* Task:
When a line below holds the string "Ximello", show that line.

◇ ◇ ◇ ◇ ◇

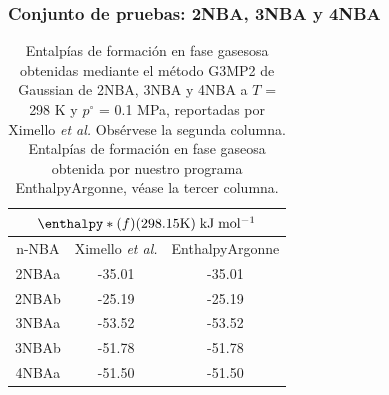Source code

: \documentclass{beamer}
\begin{document}
\begin{frame}
\frametitle{Conjunto de pruebas: 2NBA, 3NBA y 4NBA}
\begin{table}[H]
\centering
\begin{tabular}{|c|c|c|}
\hline
	\multicolumn{3}{||c||}{$\enthalpy*(f){}(298.15 \mathrm{K})\; \mathrm{kJ\;mol^{-1}}$}\\
\hline
\hline
	n-NBA & Ximello \textit{et al.} & EnthalpyArgonne\\ 
\hline
2NBAa & -35.01 & -35.01\\
\hline
2NBAb & -25.19 & -25.19\\ 
\hline 
3NBAa & -53.52 & -53.52\\
\hline
3NBAb & -51.78 & -51.78\\ 
\hline
4NBAa & -51.50 & -51.50\\ 
\hline  
\end{tabular} 
	\caption{Entalpías de formación en fase gasesosa obtenidas mediante el método G3MP2 de Gaussian de 2NBA, 3NBA y 4NBA a $T$ = 298 K y $p^{\circ}$ = 0.1 MPa, reportadas por Ximello \textit{et al.} Obsérvese la segunda columna. Entalpías de formación en fase gaseosa obtenida por nuestro programa EnthalpyArgonne, véase la tercer columna.}
\label{Ximello-table-3}
\end{table}
\end{frame}

\end{document}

◇ ◇ ◇ ◇ ◇

* Answer space:
	n-NBA & Ximello \textit{et al.} & EnthalpyArgonne\\ 
	\caption{Entalpías de formación en fase gasesosa obtenidas mediante el método G3MP2 de Gaussian de 2NBA, 3NBA y 4NBA a $T$ = 298 K y $p^{\circ}$ = 0.1 MPa, reportadas por Ximello \textit{et al.} Obsérvese la segunda columna. Entalpías de formación en fase gaseosa obtenida por nuestro programa EnthalpyArgonne, véase la tercer columna.}
\label{Ximello-table-3}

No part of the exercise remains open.